Tradisi ini bukan hal baru. Sudah sembilan kali digelar secara rutin sejak dikemas dalam bentuk festival pada 2017, tradisi metik padi terus berkembang menjadi penanda kuatnya ikatan masyarakat dengan warisan leluhur.
![]() |
Kenduri bersama petani desa Glinggang Sampung dalam tradisi metik padi |
Bagi warga Glinggang, metik padi bukan sekadar pesta makan, melainkan doa bersama agar panen senantiasa melimpah, terhindar dari hama, dan desa tetap dalam keberkahan.
“Ini bentuk ungkapan rasa syukur warga atas panen yang melimpah kepada Allah SWT. Warga membawa tumpeng berisi ingkung lalu kenduri dan makan bersama,” ujar Kepala Desa Glinggang, Mbah Gunung, saat ditemui di sela acara, Kamis (21/8/2025).
Dari Ritual Sawah ke Festival Desa
Riyanto, Ketua Komisi D DPRD Ponorogo yang juga mantan Kepala Desa Glinggang, menuturkan bahwa tradisi ini sejatinya sudah ada sejak masa nenek moyang. Namun baru ketika ia menjabat sebagai kepala desa, ritual sederhana itu dikemas menjadi festival budaya.
“Glinggang ini tidak punya gunung tinggi atau sungai indah untuk jadi daya tarik. Maka yang bisa kita angkat adalah budaya. Dari situlah metik padi kami jadikan festival yang rutin tiap tahun,” ungkap Riyanto.
Ia berharap generasi muda desa bisa terus berinovasi agar tradisi ini tidak sekadar bertahan, tetapi juga tumbuh menjadi identitas kultural Glinggang yang dikenal luas.
“Kalau dikembangkan, festival metik padi bisa jadi magnet budaya Ponorogo, sekaligus pengingat bahwa rasa syukur kepada Tuhan harus diwujudkan dalam kebersamaan,” tambahnya.
Apresiasi Pemerintah dan Harapan ke Depan
Kepala Disbudparpora Ponorogo, Judha, yang hadir mewakili Bupati Ponorogo, menyebut tradisi metik padi sebagai warisan agung.

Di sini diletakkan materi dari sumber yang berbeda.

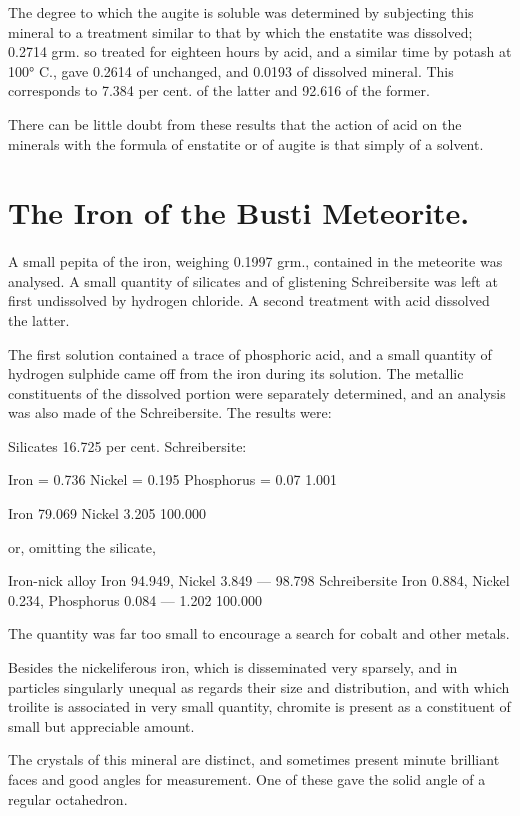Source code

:\documentclass[a4paper, 12pt, oneside]{article}
\begin{document}
The degree to which the augite is soluble was determined by subjecting this mineral to a treatment similar to that by which the enstatite was dissolved; 0.2714 grm. so treated for eighteen hours by acid, and a similar time by potash at 100° C., gave 0.2614 of unchanged, and 0.0193 of dissolved mineral. This corresponds to 7.384 per cent. of the latter and 92.616 of the former.

There can be little doubt from these results that the action of acid on the minerals with the formula of enstatite or of augite is that simply of a solvent.
\clearpage
\section{The Iron of the Busti Meteorite.}
\paragraph{}
A small pepita of the iron, weighing 0.1997 grm., contained in the meteorite was analysed. A small quantity of silicates and of glistening Schreibersite was left at first undissolved by hydrogen chloride. A second treatment with acid dissolved the latter.

The first solution contained a trace of phosphoric acid, and a small quantity of hydrogen sulphide came off from the iron during its solution. The metallic constituents of the dissolved portion were separately determined, and an analysis was also made of the Schreibersite. The results were:

Silicates 16.725 per cent.  
Schreibersite:  

Iron = 0.736  
Nickel = 0.195  
Phosphorus = 0.07  
1.001  

Iron 79.069  
Nickel 3.205  
100.000

or, omitting the silicate,

Iron-nick alloy {Iron 94.949, Nickel 3.849} --- 98.798  
Schreibersite {Iron 0.884, Nickel 0.234, Phosphorus 0.084} --- 1.202  
100.000

The quantity was far too small to encourage a search for cobalt and other metals.

Besides the nickeliferous iron, which is disseminated very sparsely, and in particles singularly unequal as regards their size and distribution, and with which troilite is associated in very small quantity, chromite is present as a constituent of small but appreciable amount.

The crystals of this mineral are distinct, and sometimes present minute brilliant faces and good angles for measurement. One of these gave the solid angle of a regular octahedron.
\clearpage
\end{document}
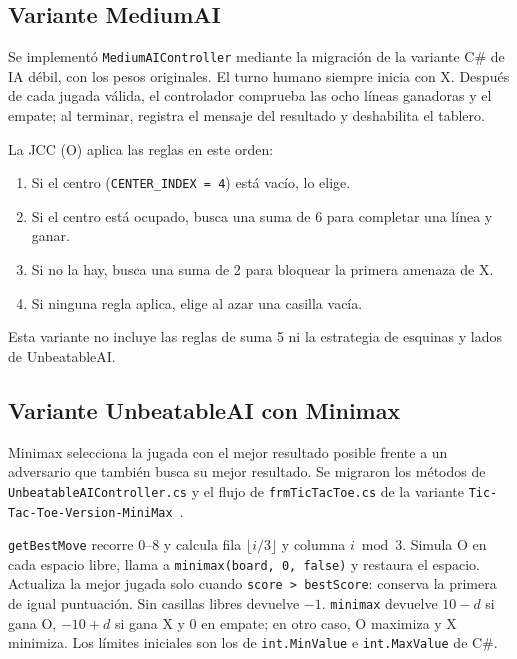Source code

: \documentclass[12pt,a4paper]{article}
\begin{document}
\subsection{Variante MediumAI}
Se implementó \texttt{MediumAIController} mediante la migración de la variante
C\# de IA débil, con los pesos originales. El turno humano siempre inicia con X.
Después de cada jugada válida, el controlador comprueba las ocho líneas ganadoras
y el empate; al terminar, registra el mensaje del resultado y deshabilita el tablero.

La JCC (O) aplica las reglas en este orden:
\begin{enumerate}
  \item Si el centro (\texttt{CENTER\_INDEX = 4}) está vacío, lo elige.
  \item Si el centro está ocupado, busca una suma de 6 para completar una línea y ganar.
  \item Si no la hay, busca una suma de 2 para bloquear la primera amenaza de X.
  \item Si ninguna regla aplica, elige al azar una casilla vacía.
\end{enumerate}
Esta variante no incluye las reglas de suma 5 ni la estrategia de esquinas y lados
de UnbeatableAI.

\subsection{Variante UnbeatableAI con Minimax}
Minimax selecciona la jugada con el mejor resultado posible frente a un adversario
que también busca su mejor resultado. Se migraron los métodos de
\texttt{UnbeatableAIController.cs} y el flujo de \texttt{frmTicTacToe.cs} de la
variante \texttt{Tic-Tac-Toe-Version-MiniMax}~\cite{minimax-docente}.

\texttt{getBestMove} recorre 0--8 y calcula fila $\lfloor i/3\rfloor$ y columna
$i\bmod3$. Simula O en cada espacio libre, llama a \texttt{minimax(board, 0, false)}
y restaura el espacio. Actualiza la mejor jugada solo cuando
\texttt{score > bestScore}: conserva la primera de igual puntuación. Sin casillas
libres devuelve $-1$. \texttt{minimax} devuelve $10-d$ si gana O, $-10+d$ si gana
X y 0 en empate; en otro caso, O maximiza y X minimiza. Los límites iniciales son
los de \texttt{int.MinValue} e \texttt{int.MaxValue} de C\#.
\end{document}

“Budaya seperti ini harus terus dijaga. Bukan hanya ritual syukur, tetapi juga modal sosial untuk memperkuat kebersamaan masyarakat,” katanya.
Hal senada juga disampaikan Camat Sampung, Jaka Wardaya. Ia berharap tradisi semacam ini bisa ditiru oleh desa-desa lain di Ponorogo.

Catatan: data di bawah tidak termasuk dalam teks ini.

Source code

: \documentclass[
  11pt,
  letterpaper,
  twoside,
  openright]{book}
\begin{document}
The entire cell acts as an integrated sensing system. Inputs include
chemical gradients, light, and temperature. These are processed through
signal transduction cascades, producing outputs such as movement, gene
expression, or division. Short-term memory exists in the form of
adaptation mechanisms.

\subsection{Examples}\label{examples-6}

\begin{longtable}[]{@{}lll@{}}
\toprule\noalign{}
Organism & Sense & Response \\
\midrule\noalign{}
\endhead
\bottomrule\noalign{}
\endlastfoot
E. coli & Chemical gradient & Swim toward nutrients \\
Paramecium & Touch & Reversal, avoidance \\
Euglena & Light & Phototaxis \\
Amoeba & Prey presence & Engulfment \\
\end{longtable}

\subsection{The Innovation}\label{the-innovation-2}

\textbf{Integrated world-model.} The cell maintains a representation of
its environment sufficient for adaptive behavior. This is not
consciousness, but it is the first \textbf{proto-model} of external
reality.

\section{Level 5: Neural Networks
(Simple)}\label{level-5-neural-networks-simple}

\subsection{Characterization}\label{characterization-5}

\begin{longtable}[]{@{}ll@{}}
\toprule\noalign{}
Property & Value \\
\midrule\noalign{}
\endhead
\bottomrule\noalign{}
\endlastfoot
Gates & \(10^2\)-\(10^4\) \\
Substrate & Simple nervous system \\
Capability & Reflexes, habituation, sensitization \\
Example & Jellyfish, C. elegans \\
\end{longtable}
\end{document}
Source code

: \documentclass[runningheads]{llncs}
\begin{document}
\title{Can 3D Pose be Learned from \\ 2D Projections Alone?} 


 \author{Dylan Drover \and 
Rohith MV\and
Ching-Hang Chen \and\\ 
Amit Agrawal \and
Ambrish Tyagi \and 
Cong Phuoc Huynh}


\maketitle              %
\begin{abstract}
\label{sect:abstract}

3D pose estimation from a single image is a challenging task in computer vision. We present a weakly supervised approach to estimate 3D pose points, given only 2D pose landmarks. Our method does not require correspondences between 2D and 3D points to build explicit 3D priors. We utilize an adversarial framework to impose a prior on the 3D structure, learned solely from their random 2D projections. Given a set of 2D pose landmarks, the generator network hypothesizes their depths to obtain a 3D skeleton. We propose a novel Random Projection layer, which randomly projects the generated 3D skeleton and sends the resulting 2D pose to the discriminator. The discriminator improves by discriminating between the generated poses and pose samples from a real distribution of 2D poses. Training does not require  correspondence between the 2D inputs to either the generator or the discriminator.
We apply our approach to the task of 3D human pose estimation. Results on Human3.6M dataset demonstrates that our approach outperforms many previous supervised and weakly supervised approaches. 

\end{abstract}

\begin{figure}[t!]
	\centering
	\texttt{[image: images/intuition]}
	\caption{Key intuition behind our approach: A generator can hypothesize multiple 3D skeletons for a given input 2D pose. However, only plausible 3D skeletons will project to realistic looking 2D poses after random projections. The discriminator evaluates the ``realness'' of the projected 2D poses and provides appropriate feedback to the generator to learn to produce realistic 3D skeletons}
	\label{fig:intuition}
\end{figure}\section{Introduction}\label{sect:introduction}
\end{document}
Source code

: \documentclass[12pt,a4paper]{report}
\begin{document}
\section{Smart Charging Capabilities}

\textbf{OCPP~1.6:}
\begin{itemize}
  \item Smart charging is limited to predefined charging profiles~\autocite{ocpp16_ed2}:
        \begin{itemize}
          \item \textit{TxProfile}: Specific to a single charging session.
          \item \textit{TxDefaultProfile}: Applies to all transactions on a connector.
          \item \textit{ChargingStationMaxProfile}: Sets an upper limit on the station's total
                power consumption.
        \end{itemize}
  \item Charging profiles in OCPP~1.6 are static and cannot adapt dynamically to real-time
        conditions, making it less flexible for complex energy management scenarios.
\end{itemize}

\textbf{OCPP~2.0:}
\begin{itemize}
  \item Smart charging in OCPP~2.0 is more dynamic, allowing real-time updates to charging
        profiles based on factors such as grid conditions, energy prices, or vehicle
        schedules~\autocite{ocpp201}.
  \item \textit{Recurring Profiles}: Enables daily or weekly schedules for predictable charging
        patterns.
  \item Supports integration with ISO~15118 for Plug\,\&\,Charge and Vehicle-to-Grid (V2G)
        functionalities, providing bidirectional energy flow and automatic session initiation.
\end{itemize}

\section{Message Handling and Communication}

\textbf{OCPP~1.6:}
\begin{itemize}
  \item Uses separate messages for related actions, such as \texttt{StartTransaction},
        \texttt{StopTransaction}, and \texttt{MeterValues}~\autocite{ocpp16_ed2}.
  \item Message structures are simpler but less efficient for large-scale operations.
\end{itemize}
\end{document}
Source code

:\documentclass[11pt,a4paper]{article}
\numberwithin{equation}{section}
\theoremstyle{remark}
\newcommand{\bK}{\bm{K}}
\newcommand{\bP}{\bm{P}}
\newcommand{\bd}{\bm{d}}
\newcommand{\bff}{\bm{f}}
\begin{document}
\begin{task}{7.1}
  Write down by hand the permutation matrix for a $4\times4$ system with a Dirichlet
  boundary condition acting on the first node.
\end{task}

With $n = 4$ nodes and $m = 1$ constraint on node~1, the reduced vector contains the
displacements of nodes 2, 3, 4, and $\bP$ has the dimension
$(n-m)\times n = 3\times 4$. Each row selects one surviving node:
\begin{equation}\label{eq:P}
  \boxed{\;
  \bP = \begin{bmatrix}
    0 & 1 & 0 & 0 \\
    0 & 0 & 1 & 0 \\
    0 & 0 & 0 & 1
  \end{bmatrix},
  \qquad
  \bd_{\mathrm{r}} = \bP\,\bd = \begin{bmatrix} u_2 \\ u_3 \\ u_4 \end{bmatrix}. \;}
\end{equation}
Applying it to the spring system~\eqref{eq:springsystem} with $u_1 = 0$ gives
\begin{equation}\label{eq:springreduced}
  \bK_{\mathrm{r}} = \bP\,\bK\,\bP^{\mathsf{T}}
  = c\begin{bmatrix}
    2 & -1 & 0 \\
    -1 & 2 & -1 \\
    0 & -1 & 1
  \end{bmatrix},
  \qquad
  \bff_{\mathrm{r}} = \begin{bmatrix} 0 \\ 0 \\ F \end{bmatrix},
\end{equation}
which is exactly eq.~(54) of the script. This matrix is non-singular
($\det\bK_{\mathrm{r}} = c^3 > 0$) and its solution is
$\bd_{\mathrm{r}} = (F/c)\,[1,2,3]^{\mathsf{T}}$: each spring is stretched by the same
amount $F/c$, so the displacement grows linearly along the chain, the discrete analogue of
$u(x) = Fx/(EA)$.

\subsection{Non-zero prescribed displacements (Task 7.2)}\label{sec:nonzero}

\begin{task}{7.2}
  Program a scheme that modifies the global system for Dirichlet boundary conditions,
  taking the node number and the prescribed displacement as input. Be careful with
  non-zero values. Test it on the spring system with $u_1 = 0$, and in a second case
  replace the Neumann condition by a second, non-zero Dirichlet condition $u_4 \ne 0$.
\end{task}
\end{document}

“Syukur panen jangan hanya diucapkan, tapi diwujudkan dalam sedekah bumi, kenduri, dan doa bersama. Itu sekaligus cara merawat harmoni antara manusia, alam, dan Sang Pencipta,” ujarnya.

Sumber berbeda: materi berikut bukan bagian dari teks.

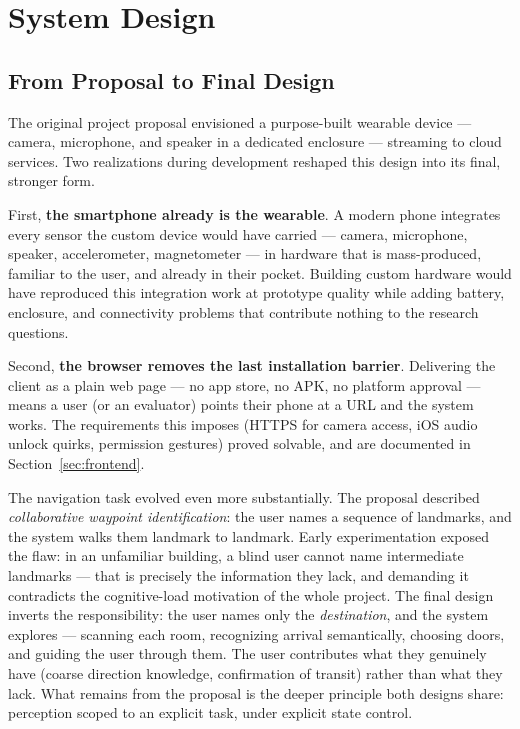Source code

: \chapter{System Design}
\label{ch:system_design}

\section{From Proposal to Final Design}
\label{sec:design_evolution}

The original project proposal envisioned a purpose-built wearable device --- camera,
microphone, and speaker in a dedicated enclosure --- streaming to cloud services. Two
realizations during development reshaped this design into its final, stronger form.

First, \textbf{the smartphone already is the wearable}. A modern phone integrates
every sensor the custom device would have carried --- camera, microphone, speaker,
accelerometer, magnetometer --- in hardware that is mass-produced, familiar to the
user, and already in their pocket. Building custom hardware would have reproduced
this integration work at prototype quality while adding battery, enclosure, and
connectivity problems that contribute nothing to the research questions.

Second, \textbf{the browser removes the last installation barrier}. Delivering the
client as a plain web page --- no app store, no APK, no platform approval --- means a
user (or an evaluator) points their phone at a URL and the system works. The
requirements this imposes (HTTPS for camera access, iOS audio unlock quirks,
permission gestures) proved solvable, and are documented in
Section~\ref{sec:frontend}.

The navigation task evolved even more substantially. The proposal described
\emph{collaborative waypoint identification}: the user names a sequence of landmarks,
and the system walks them landmark to landmark. Early experimentation exposed the
flaw: in an unfamiliar building, a blind user cannot name intermediate landmarks ---
that is precisely the information they lack, and demanding it contradicts the
cognitive-load motivation of the whole project. The final design inverts the
responsibility: the user names only the \emph{destination}, and the system explores
--- scanning each room, recognizing arrival semantically, choosing doors, and
guiding the user through them. The user contributes what they genuinely have (coarse
direction knowledge, confirmation of transit) rather than what they lack. What
remains from the proposal is the deeper principle both designs share: perception
scoped to an explicit task, under explicit state control.

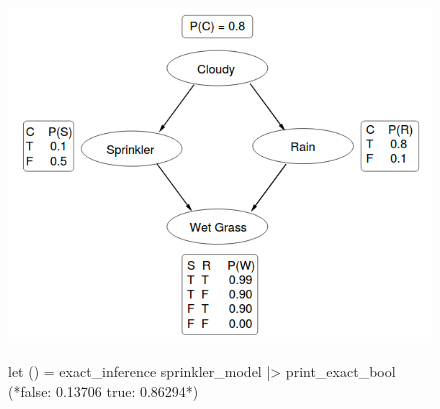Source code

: \begin{figure}[!htb]
	\centering
	\begin{minipage}{0.47\linewidth}
		\label{lst:sprinkler}						
	\end{minipage}
	\begin{minipage}{0.47\linewidth}
		\includegraphics[width=\linewidth]{figs/sprinkler-network.png}
		\label{fig:sprinkler-network}
		\vspace{0.3cm}
		\begin{ocamlcode-in}
let () =
  exact_inference sprinkler_model
  |> print_exact_bool
(*false: 0.13706 true: 0.86294*)
		\end{ocamlcode-in}
		\label{lst:inf-output}					
	\end{minipage}
	\begin{minipage}{0.47\linewidth}
	\end{minipage}
	
\end{figure}



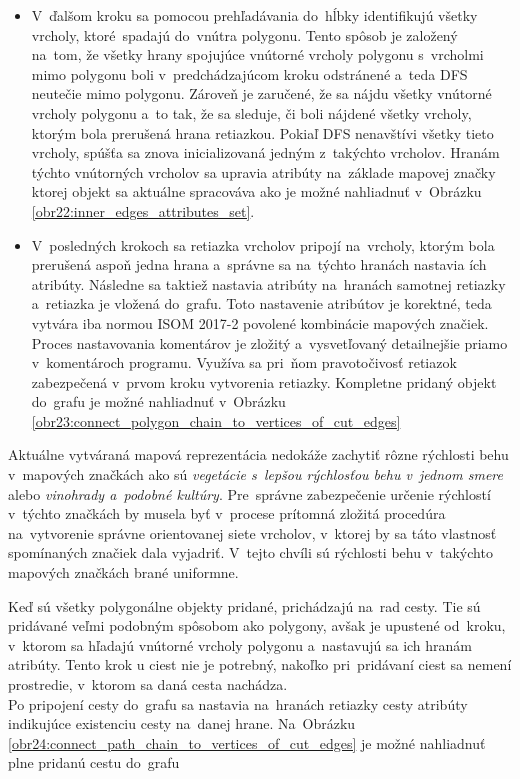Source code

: \begin{itemize}
    \item V~ďalšom kroku sa pomocou prehľadávania do~hĺbky identifikujú všetky vrcholy, ktoré~spadajú do~vnútra polygonu. Tento spôsob je založený na~tom, že všetky hrany spojujúce vnútorné vrcholy polygonu s~vrcholmi mimo polygonu boli v~predchádzajúcom kroku odstránené a~teda DFS neutečie mimo polygonu. Zároveň je zaručené, že sa nájdu všetky vnútorné vrcholy polygonu a~to tak, že sa sleduje, či boli nájdené všetky vrcholy, ktorým bola prerušená hrana retiazkou. Pokiaľ DFS nenavštívi všetky tieto vrcholy, spúšťa sa znova inicializovaná jedným z~takýchto vrcholov. Hranám týchto vnútorných vrcholov sa upravia atribúty na~základe mapovej značky ktorej objekt sa aktuálne spracováva ako je možné nahliadnuť v~Obrázku \ref{obr22:inner_edges_attributes_set}.
    \item V~posledných krokoch sa retiazka vrcholov pripojí na~vrcholy, ktorým bola prerušená aspoň jedna hrana a~správne sa na~týchto hranách nastavia ích atribúty. Následne sa taktiež nastavia atribúty na~hranách samotnej retiazky a~retiazka je vložená do~grafu. Toto nastavenie atribútov je korektné, teda vytvára iba normou ISOM 2017-2 povolené kombinácie mapových značiek. Proces nastavovania komentárov je zložitý a~vysvetľovaný detailnejšie priamo v~komentároch programu. Využíva sa pri~ňom pravotočivosť retiazok zabezpečená v~prvom kroku vytvorenia retiazky. Kompletne pridaný objekt do~grafu je možné nahliadnuť v~Obrázku \ref{obr23:connect_polygon_chain_to_vertices_of_cut_edges}
\end{itemize}

Aktuálne vytváraná mapová reprezentácia nedokáže zachytiť rôzne rýchlosti behu v~mapových značkách ako sú \textit{vegetácie s~lepšou rýchlosťou behu v~jednom smere} alebo \textit{vinohrady a~podobné kultúry}. Pre~správne zabezpečenie určenie rýchlostí v~týchto značkách by musela byť v~procese prítomná zložitá procedúra na~vytvorenie správne orientovanej siete vrcholov, v~ktorej by sa táto vlastnosť spomínaných značiek dala vyjadriť. V~tejto chvíli sú rýchlosti behu v~takýchto mapových značkách brané uniformne. 

Keď sú všetky polygonálne objekty pridané, prichádzajú na~rad cesty. Tie sú pridávané veľmi podobným spôsobom ako polygony, avšak je upustené od~kroku, v~ktorom sa hľadajú vnútorné vrcholy polygonu a~nastavujú sa ich hranám atribúty. Tento krok u ciest nie je potrebný, nakoľko pri~pridávaní ciest sa nemení prostredie, v~ktorom sa daná cesta nachádza.\\ 
Po pripojení cesty do~grafu sa nastavia na~hranách retiazky cesty atribúty indikujúce existenciu cesty na~danej hrane. Na~Obrázku \ref{obr24:connect_path_chain_to_vertices_of_cut_edges} je možné nahliadnuť plne pridanú cestu do~grafu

Acara metik padi di Glinggang semakin hidup dengan dukungan karang taruna desa. Kaum muda tidak hanya membantu teknis acara, tetapi juga memastikan nilai-nilai tradisi tersampaikan kepada generasi berikutnya.
Di tengah modernisasi yang sering mengikis kearifan lokal, Glinggang memilih jalan berbeda: menjaga warisan budaya dengan rasa syukur dan kebersamaan.
Tradisi metik padi pun tidak hanya menjadi pesta panen, melainkan cermin keteguhan masyarakat dalam nguri-nguri budaya sekaligus doa agar bumi tetap memberi kehidupan.